A labyrinth of unknowing
April 25, 2022
I was in Rancho Palos Verdes last week for a planning session with an organization I am part of. It was a beautiful setting at a monastery. I am always drawn to quiet places that have areas where I can sit, think and reflect.
This particular place had a beautiful labyrinth. A place to walk towards the center of a maze. It is outlined by stones so not to lose the path and takes about 20 minutes to leisurely walk through it. By the time I reach the center, my heart rate is slowing down, my mind is clearing a bit and my soul finds it’s anchor again.
I am an activist and sitting still has never been a draw to me, so having a labyrinth helps me to walk, center, pray and think. Jim and I have been talking for years about building one in our backyard and now he has been working on it for weeks and I enjoy the walk in our smaller version of it.
The group of people I was with are amazing, passionate, committed folks that want to see justice and mercy lived out for every person. I was speaking with one of my friends, a pastor from Michigan. Jerome is highly educated and has an amazing brain to put concepts together. I love listening to him and the way his brain makes order out of chaos, how he shares about his heart for the congregation, how his accident that almost killed him motivated him to do even more.
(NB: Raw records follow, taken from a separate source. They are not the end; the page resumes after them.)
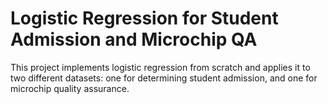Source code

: # Logistic Regression for Student Admission and Microchip QA
 
This project implements logistic regression from scratch and applies it to two different datasets: one for determining student admission, and one for microchip quality assurance.
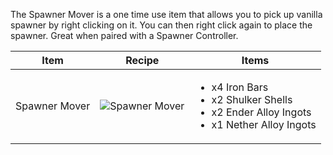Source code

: The Spawner Mover is a one time use item that allows you to pick up vanilla spawner by right clicking on it. You can then right click again to place the spawner. Great when paired with a Spawner Controller.

| Item | Recipe | Items |
|------|--------|-------|
| Spawner Mover | ![Spawner Mover](https://cdn.discordapp.com/attachments/739536694398812230/879556476472033320/spawner_mover.png) | <ul><li>x4 Iron Bars</li><li>x2 Shulker Shells</li><li>x2 Ender Alloy Ingots</li><li>x1 Nether Alloy Ingots</li></ul> |
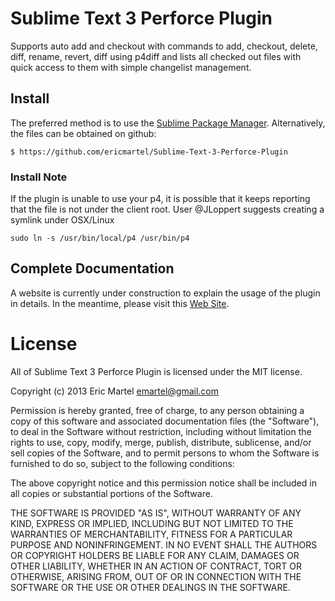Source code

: # Sublime Text 3 Perforce Plugin

Supports auto add and checkout with commands to add, checkout, delete, diff, rename, revert, diff using p4diff and lists all checked out files with quick access to them with simple changelist management.

## Install

The preferred method is to use the [Sublime Package Manager](http://wbond.net/sublime_packages/package_control). Alternatively, the files can be obtained on github:

    $ https://github.com/ericmartel/Sublime-Text-3-Perforce-Plugin

### Install Note

If the plugin is unable to use your p4, it is possible that it keeps reporting that the file is not under the client root.  User @JLoppert suggests creating a symlink under OSX/Linux

    sudo ln -s /usr/bin/local/p4 /usr/bin/p4

## Complete Documentation

A website is currently under construction to explain the usage of the plugin in details. In the meantime, please visit this [Web Site](http://www.ericmartel.com/sublime-text-3-perforce-plugin/).

# License

All of Sublime Text 3 Perforce Plugin is licensed under the MIT license.

Copyright (c) 2013 Eric Martel <emartel@gmail.com>

Permission is hereby granted, free of charge, to any person obtaining a copy of this software and associated documentation files (the "Software"), to deal in the Software without restriction, including without limitation the rights to use, copy, modify, merge, publish, distribute, sublicense, and/or sell copies of the Software, and to permit persons to whom the Software is furnished to do so, subject to the following conditions:

The above copyright notice and this permission notice shall be included in all copies or substantial portions of the Software.

THE SOFTWARE IS PROVIDED "AS IS", WITHOUT WARRANTY OF ANY KIND, EXPRESS OR IMPLIED, INCLUDING BUT NOT LIMITED TO THE WARRANTIES OF MERCHANTABILITY, FITNESS FOR A PARTICULAR PURPOSE AND NONINFRINGEMENT. IN NO EVENT SHALL THE AUTHORS OR COPYRIGHT HOLDERS BE LIABLE FOR ANY CLAIM, DAMAGES OR OTHER LIABILITY, WHETHER IN AN ACTION OF CONTRACT, TORT OR OTHERWISE, ARISING FROM, OUT OF OR IN CONNECTION WITH THE SOFTWARE OR THE USE OR OTHER DEALINGS IN THE SOFTWARE.
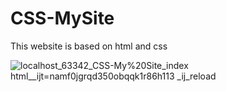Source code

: # CSS-MySite
This website is based on html and css

![localhost_63342_CSS-My%20Site_index html__ijt=namf0jgrqd350obqqk1r86h113 _ij_reload](https://user-images.githubusercontent.com/82333746/147392365-d2aa50c2-8556-4948-9fc0-a73326134e8c.png)
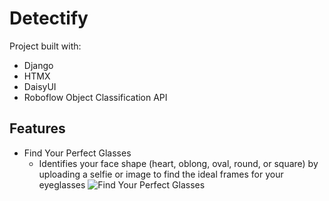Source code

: # Detectify

Project built with:

- Django
- HTMX
- DaisyUI
- Roboflow Object Classification API

## Features

- Find Your Perfect Glasses
  - Identifies your face shape (heart, oblong, oval, round, or square) by uploading a selfie or image to find the ideal frames for your eyeglasses
    ![Find Your Perfect Glasses](https://github.com/adrianteh126/detectify/assets/91460516/26a4fd15-8fc0-4792-9b7b-340d4168a026)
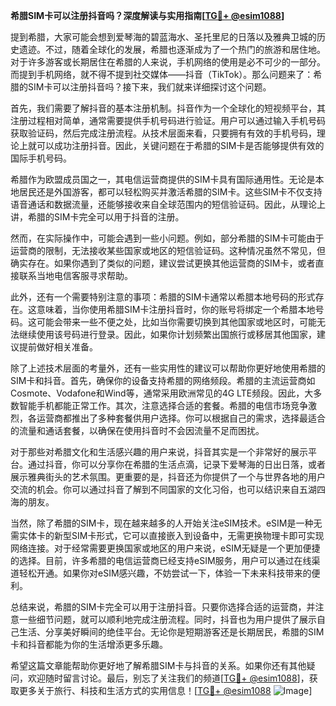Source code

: **希腊SIM卡可以注册抖音吗？深度解读与实用指南[[TG💪+ @esim1088](https://t.me/s/esim1088)]**

提到希腊，大家可能会想到爱琴海的碧蓝海水、圣托里尼的日落以及雅典卫城的历史遗迹。不过，随着全球化的发展，希腊也逐渐成为了一个热门的旅游和居住地。对于许多游客或长期居住在希腊的人来说，手机网络的使用是必不可少的一部分。而提到手机网络，就不得不提到社交媒体——抖音（TikTok）。那么问题来了：希腊的SIM卡可以注册抖音吗？接下来，我们就来详细探讨这个问题。

首先，我们需要了解抖音的基本注册机制。抖音作为一个全球化的短视频平台，其注册过程相对简单，通常需要提供手机号码进行验证。用户可以通过输入手机号码获取验证码，然后完成注册流程。从技术层面来看，只要拥有有效的手机号码，理论上就可以成功注册抖音。因此，关键问题在于希腊的SIM卡是否能够提供有效的国际手机号码。

希腊作为欧盟成员国之一，其电信运营商提供的SIM卡具有国际通用性。无论是本地居民还是外国游客，都可以轻松购买并激活希腊的SIM卡。这些SIM卡不仅支持语音通话和数据流量，还能够接收来自全球范围内的短信验证码。因此，从理论上讲，希腊的SIM卡完全可以用于抖音的注册。

然而，在实际操作中，可能会遇到一些小问题。例如，部分希腊的SIM卡可能由于运营商的限制，无法接收某些国家或地区的短信验证码。这种情况虽然不常见，但确实存在。如果你遇到了类似的问题，建议尝试更换其他运营商的SIM卡，或者直接联系当地电信客服寻求帮助。

此外，还有一个需要特别注意的事项：希腊的SIM卡通常以希腊本地号码的形式存在。这意味着，当你使用希腊SIM卡注册抖音时，你的账号将绑定一个希腊本地号码。这可能会带来一些不便之处，比如当你需要切换到其他国家或地区时，可能无法继续使用该号码进行登录。因此，如果你计划频繁出国旅行或移居其他国家，建议提前做好相关准备。

除了上述技术层面的考量外，还有一些实用性的建议可以帮助你更好地使用希腊的SIM卡和抖音。首先，确保你的设备支持希腊的网络频段。希腊的主流运营商如Cosmote、Vodafone和Wind等，通常采用欧洲常见的4G LTE频段。因此，大多数智能手机都能正常工作。其次，注意选择合适的套餐。希腊的电信市场竞争激烈，各运营商都推出了多种套餐供用户选择。你可以根据自己的需求，选择最适合的流量和通话套餐，以确保在使用抖音时不会因流量不足而困扰。

对于那些对希腊文化和生活感兴趣的用户来说，抖音其实是一个非常好的展示平台。通过抖音，你可以分享你在希腊的生活点滴，记录下爱琴海的日出日落，或者展示雅典街头的艺术氛围。更重要的是，抖音还为你提供了一个与世界各地的用户交流的机会。你可以通过抖音了解到不同国家的文化习俗，也可以结识来自五湖四海的朋友。

当然，除了希腊的SIM卡，现在越来越多的人开始关注eSIM技术。eSIM是一种无需实体卡的新型SIM卡形式，它可以直接嵌入到设备中，无需更换物理卡即可实现网络连接。对于经常需要更换国家或地区的用户来说，eSIM无疑是一个更加便捷的选择。目前，许多希腊的电信运营商已经支持eSIM服务，用户可以通过在线渠道轻松开通。如果你对eSIM感兴趣，不妨尝试一下，体验一下未来科技带来的便利。

总结来说，希腊的SIM卡完全可以用于注册抖音。只要你选择合适的运营商，并注意一些细节问题，就可以顺利地完成注册流程。同时，抖音也为用户提供了展示自己生活、分享美好瞬间的绝佳平台。无论你是短期游客还是长期居民，希腊的SIM卡和抖音都能为你的生活增添更多乐趣。

希望这篇文章能帮助你更好地了解希腊SIM卡与抖音的关系。如果你还有其他疑问，欢迎随时留言讨论。最后，别忘了关注我们的频道[[TG💪+ @esim1088](https://t.me/s/esim1088)]，获取更多关于旅行、科技和生活方式的实用信息！[[TG💪+ @esim1088](https://t.me/s/esim1088) ![Image](https://i.postimg.cc/4NQfJmqS/Snipaste-2025-05-13-00-14-12.png)]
As we were talking I told him about the labyrinth….. And Jerome had no idea what I was talking about. He had never seen a labyrinth, could not imagine it, and did not see any purpose for it. He had seen corn mazes before and wondered if it was like that.
We had a long conversation and I took him to the labyrinth… and even after seeing it, he was perplexed of the need of it.
That all made me think of our the concept that we often talk about of ”living in a bubble.” Here is a highly educated man, with decades of living and learning and yet he never heard of it.
What are the things that I never heard of that are so normal for others? What are the things outside my bubble that I should explore? What is outside your bubble?
We often talk about “popping the bubbles” that keep us separated, isolated, and unable to move beyond our known world.
So, pop my bubble…. I would love to have conversations with people who think differently than me, whose experiences are different, whose bubble is different.
Could our world be a better place if we would learn to step into each other’s bubbles from time to time and learn?